Problem to work on:
Write out the line that has "支持以下GDAL重采样方法：" in it, along with each line that comes after it until the listing ends, and add nothing.

Information given:
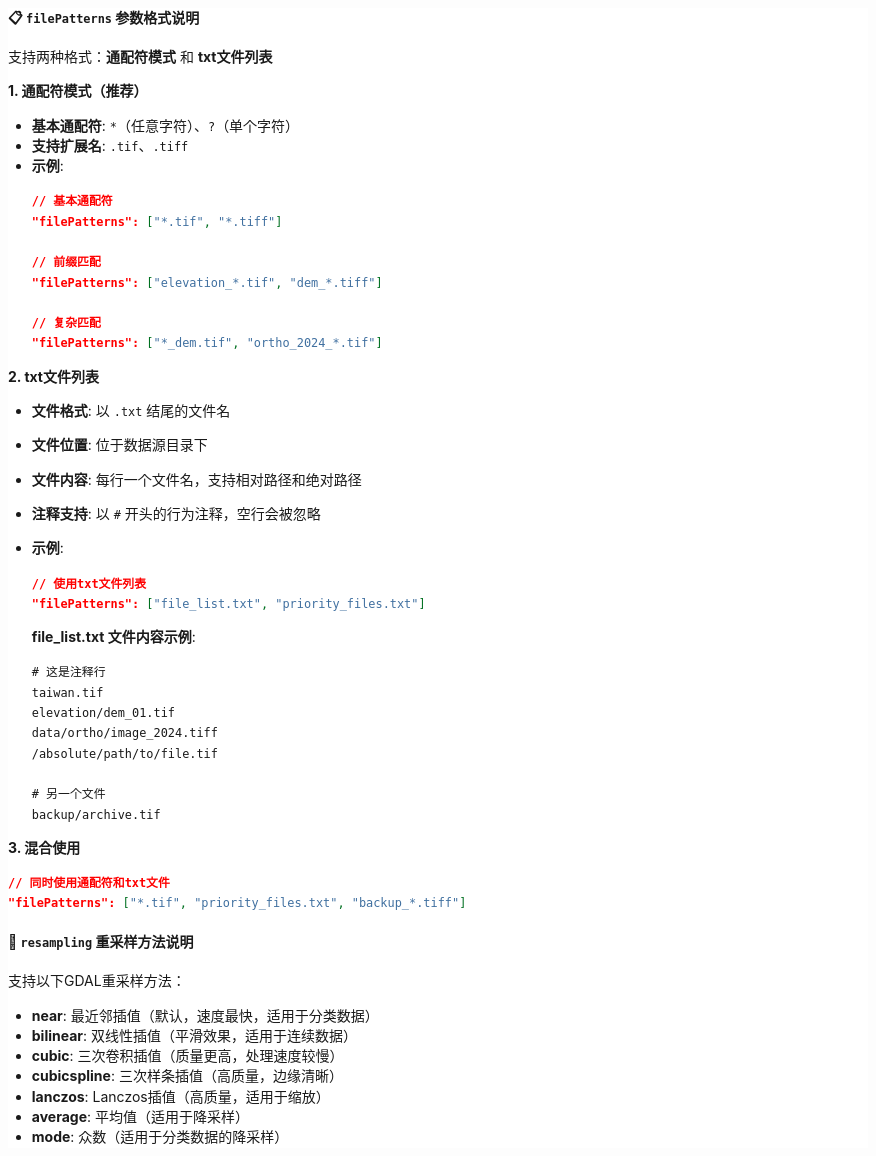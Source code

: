 #### 📋 `filePatterns` 参数格式说明
支持两种格式：**通配符模式** 和 **txt文件列表**

**1. 通配符模式（推荐）**
- **基本通配符**: `*`（任意字符）、`?`（单个字符）
- **支持扩展名**: `.tif`、`.tiff`
- **示例**:
  ```json
  // 基本通配符
  "filePatterns": ["*.tif", "*.tiff"]
  
  // 前缀匹配
  "filePatterns": ["elevation_*.tif", "dem_*.tiff"]
  
  // 复杂匹配
  "filePatterns": ["*_dem.tif", "ortho_2024_*.tif"]
  ```

**2. txt文件列表**
- **文件格式**: 以 `.txt` 结尾的文件名
- **文件位置**: 位于数据源目录下
- **文件内容**: 每行一个文件名，支持相对路径和绝对路径
- **注释支持**: 以 `#` 开头的行为注释，空行会被忽略
- **示例**:
  ```json
  // 使用txt文件列表
  "filePatterns": ["file_list.txt", "priority_files.txt"]
  ```
  
  **file_list.txt 文件内容示例**:
  ```
  # 这是注释行
  taiwan.tif
  elevation/dem_01.tif
  data/ortho/image_2024.tiff
  /absolute/path/to/file.tif
  
  # 另一个文件
  backup/archive.tif
  ```

**3. 混合使用**
```json
// 同时使用通配符和txt文件
"filePatterns": ["*.tif", "priority_files.txt", "backup_*.tiff"]
```

#### 🎯 `resampling` 重采样方法说明
支持以下GDAL重采样方法：
- **near**: 最近邻插值（默认，速度最快，适用于分类数据）
- **bilinear**: 双线性插值（平滑效果，适用于连续数据）
- **cubic**: 三次卷积插值（质量更高，处理速度较慢）
- **cubicspline**: 三次样条插值（高质量，边缘清晰）
- **lanczos**: Lanczos插值（高质量，适用于缩放）
- **average**: 平均值（适用于降采样）
- **mode**: 众数（适用于分类数据的降采样）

Answer:
支持以下GDAL重采样方法：
- **near**: 最近邻插值（默认，速度最快，适用于分类数据）
- **bilinear**: 双线性插值（平滑效果，适用于连续数据）
- **cubic**: 三次卷积插值（质量更高，处理速度较慢）
- **cubicspline**: 三次样条插值（高质量，边缘清晰）
- **lanczos**: Lanczos插值（高质量，适用于缩放）
- **average**: 平均值（适用于降采样）
- **mode**: 众数（适用于分类数据的降采样）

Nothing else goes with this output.